*Task item:* Return every line of the data below that includes the string "India".

*Records provided:*
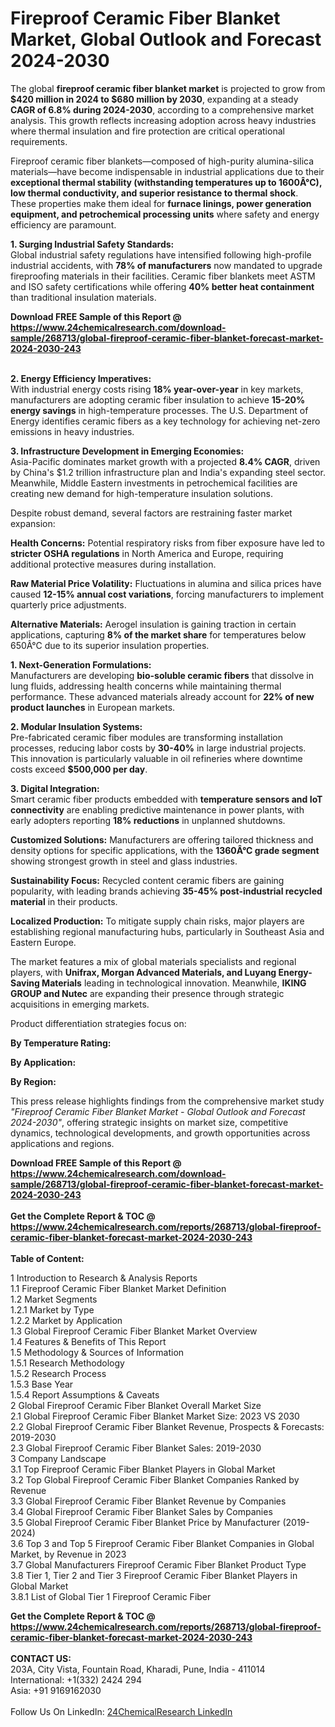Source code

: <h1>Fireproof Ceramic Fiber Blanket Market, Global Outlook and Forecast 2024-2030</h1><p>The global <strong>fireproof ceramic fiber blanket market</strong> is projected to grow from <strong>$420 million in 2024 to $680 million by 2030</strong>, expanding at a steady <strong>CAGR of 6.8% during 2024-2030</strong>, according to a comprehensive market analysis. This growth reflects increasing adoption across heavy industries where thermal insulation and fire protection are critical operational requirements.</p><p>Fireproof ceramic fiber blankets—composed of high-purity alumina-silica materials—have become indispensable in industrial applications due to their <strong>exceptional thermal stability (withstanding temperatures up to 1600Â°C), low thermal conductivity, and superior resistance to thermal shock</strong>. These properties make them ideal for <strong>furnace linings, power generation equipment, and petrochemical processing units</strong> where safety and energy efficiency are paramount.</p><p><strong>1. Surging Industrial Safety Standards:</strong><br>
Global industrial safety regulations have intensified following high-profile industrial accidents, with <strong>78% of manufacturers</strong> now mandated to upgrade fireproofing materials in their facilities. Ceramic fiber blankets meet ASTM and ISO safety certifications while offering <strong>40% better heat containment</strong> than traditional insulation materials.</p><div><b>Download FREE Sample of this Report @ 
            <a href="https://www.24chemicalresearch.com/download-sample/268713/global-fireproof-ceramic-fiber-blanket-forecast-market-2024-2030-243">
            https://www.24chemicalresearch.com/download-sample/268713/global-fireproof-ceramic-fiber-blanket-forecast-market-2024-2030-243</a></b></div><br><p><strong>2. Energy Efficiency Imperatives:</strong><br>
With industrial energy costs rising <strong>18% year-over-year</strong> in key markets, manufacturers are adopting ceramic fiber insulation to achieve <strong>15-20% energy savings</strong> in high-temperature processes. The U.S. Department of Energy identifies ceramic fibers as a key technology for achieving net-zero emissions in heavy industries.</p><p><strong>3. Infrastructure Development in Emerging Economies:</strong><br>
Asia-Pacific dominates market growth with a projected <strong>8.4% CAGR</strong>, driven by China's $1.2 trillion infrastructure plan and India's expanding steel sector. Meanwhile, Middle Eastern investments in petrochemical facilities are creating new demand for high-temperature insulation solutions.</p><p>Despite robust demand, several factors are restraining faster market expansion:</p><p><strong>Health Concerns:</strong> Potential respiratory risks from fiber exposure have led to <strong>stricter OSHA regulations</strong> in North America and Europe, requiring additional protective measures during installation.</p><p><strong>Raw Material Price Volatility:</strong> Fluctuations in alumina and silica prices have caused <strong>12-15% annual cost variations</strong>, forcing manufacturers to implement quarterly price adjustments.</p><p><strong>Alternative Materials:</strong> Aerogel insulation is gaining traction in certain applications, capturing <strong>8% of the market share</strong> for temperatures below 650Â°C due to its superior insulation properties.</p><p><strong>1. Next-Generation Formulations:</strong><br>
Manufacturers are developing <strong>bio-soluble ceramic fibers</strong> that dissolve in lung fluids, addressing health concerns while maintaining thermal performance. These advanced materials already account for <strong>22% of new product launches</strong> in European markets.</p><p><strong>2. Modular Insulation Systems:</strong><br>
Pre-fabricated ceramic fiber modules are transforming installation processes, reducing labor costs by <strong>30-40%</strong> in large industrial projects. This innovation is particularly valuable in oil refineries where downtime costs exceed <strong>$500,000 per day</strong>.</p><p><strong>3. Digital Integration:</strong><br>
Smart ceramic fiber products embedded with <strong>temperature sensors and IoT connectivity</strong> are enabling predictive maintenance in power plants, with early adopters reporting <strong>18% reductions</strong> in unplanned shutdowns.</p><p><strong>Customized Solutions:</strong> Manufacturers are offering tailored thickness and density options for specific applications, with the <strong>1360Â°C grade segment</strong> showing strongest growth in steel and glass industries.</p><p><strong>Sustainability Focus:</strong> Recycled content ceramic fibers are gaining popularity, with leading brands achieving <strong>35-45% post-industrial recycled material</strong> in their products.</p><p><strong>Localized Production:</strong> To mitigate supply chain risks, major players are establishing regional manufacturing hubs, particularly in Southeast Asia and Eastern Europe.</p><p>The market features a mix of global materials specialists and regional players, with <strong>Unifrax, Morgan Advanced Materials, and Luyang Energy-Saving Materials</strong> leading in technological innovation. Meanwhile, <strong>IKING GROUP and Nutec</strong> are expanding their presence through strategic acquisitions in emerging markets.</p><p>Product differentiation strategies focus on:</p><p><strong>By Temperature Rating:</strong></p><p><strong>By Application:</strong></p><p><strong>By Region:</strong></p><p>This press release highlights findings from the comprehensive market study <em>"Fireproof Ceramic Fiber Blanket Market - Global Outlook and Forecast 2024-2030"</em>, offering strategic insights on market size, competitive dynamics, technological developments, and growth opportunities across applications and regions.</p><div><b>Download FREE Sample of this Report @ 
            <a href="https://www.24chemicalresearch.com/download-sample/268713/global-fireproof-ceramic-fiber-blanket-forecast-market-2024-2030-243">
            https://www.24chemicalresearch.com/download-sample/268713/global-fireproof-ceramic-fiber-blanket-forecast-market-2024-2030-243</a></b></div><br><div><b>Get the Complete Report & TOC @ 
            <a href="https://www.24chemicalresearch.com/reports/268713/global-fireproof-ceramic-fiber-blanket-forecast-market-2024-2030-243">
            https://www.24chemicalresearch.com/reports/268713/global-fireproof-ceramic-fiber-blanket-forecast-market-2024-2030-243</a></b></div><br>
            <b>Table of Content:</b><p>1 Introduction to Research & Analysis Reports<br />
    1.1 Fireproof Ceramic Fiber Blanket Market Definition<br />
    1.2 Market Segments<br />
        1.2.1 Market by Type<br />
        1.2.2 Market by Application<br />
    1.3 Global Fireproof Ceramic Fiber Blanket Market Overview<br />
    1.4 Features & Benefits of This Report<br />
    1.5 Methodology & Sources of Information<br />
        1.5.1 Research Methodology<br />
        1.5.2 Research Process<br />
        1.5.3 Base Year<br />
        1.5.4 Report Assumptions & Caveats<br />
2 Global Fireproof Ceramic Fiber Blanket Overall Market Size<br />
    2.1 Global Fireproof Ceramic Fiber Blanket Market Size: 2023 VS 2030<br />
    2.2 Global Fireproof Ceramic Fiber Blanket Revenue, Prospects & Forecasts: 2019-2030<br />
    2.3 Global Fireproof Ceramic Fiber Blanket Sales: 2019-2030<br />
3 Company Landscape<br />
    3.1 Top Fireproof Ceramic Fiber Blanket Players in Global Market<br />
    3.2 Top Global Fireproof Ceramic Fiber Blanket Companies Ranked by Revenue<br />
    3.3 Global Fireproof Ceramic Fiber Blanket Revenue by Companies<br />
    3.4 Global Fireproof Ceramic Fiber Blanket Sales by Companies<br />
    3.5 Global Fireproof Ceramic Fiber Blanket Price by Manufacturer (2019-2024)<br />
    3.6 Top 3 and Top 5 Fireproof Ceramic Fiber Blanket Companies in Global Market, by Revenue in 2023<br />
    3.7 Global Manufacturers Fireproof Ceramic Fiber Blanket Product Type<br />
    3.8 Tier 1, Tier 2 and Tier 3 Fireproof Ceramic Fiber Blanket Players in Global Market<br />
        3.8.1 List of Global Tier 1 Fireproof Ceramic Fiber </p><div><b>Get the Complete Report & TOC @ 
            <a href="https://www.24chemicalresearch.com/reports/268713/global-fireproof-ceramic-fiber-blanket-forecast-market-2024-2030-243">
            https://www.24chemicalresearch.com/reports/268713/global-fireproof-ceramic-fiber-blanket-forecast-market-2024-2030-243</a></b></div><br><b>CONTACT US:</b><br>
            203A, City Vista, Fountain Road, Kharadi, Pune, India - 411014<br>
            International: +1(332) 2424 294<br>
            Asia: +91 9169162030 <br><br>
            Follow Us On LinkedIn: <a href="https://www.linkedin.com/company/24chemicalresearch/">24ChemicalResearch LinkedIn</a>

*Answer to this task:*
Asia-Pacific dominates market growth with a projected <strong>8.4% CAGR</strong>, driven by China's $1.2 trillion infrastructure plan and India's expanding steel sector. Meanwhile, Middle Eastern investments in petrochemical facilities are creating new demand for high-temperature insulation solutions.</p><p>Despite robust demand, several factors are restraining faster market expansion:</p><p><strong>Health Concerns:</strong> Potential respiratory risks from fiber exposure have led to <strong>stricter OSHA regulations</strong> in North America and Europe, requiring additional protective measures during installation.</p><p><strong>Raw Material Price Volatility:</strong> Fluctuations in alumina and silica prices have caused <strong>12-15% annual cost variations</strong>, forcing manufacturers to implement quarterly price adjustments.</p><p><strong>Alternative Materials:</strong> Aerogel insulation is gaining traction in certain applications, capturing <strong>8% of the market share</strong> for temperatures below 650Â°C due to its superior insulation properties.</p><p><strong>1. Next-Generation Formulations:</strong><br>
            203A, City Vista, Fountain Road, Kharadi, Pune, India - 411014<br>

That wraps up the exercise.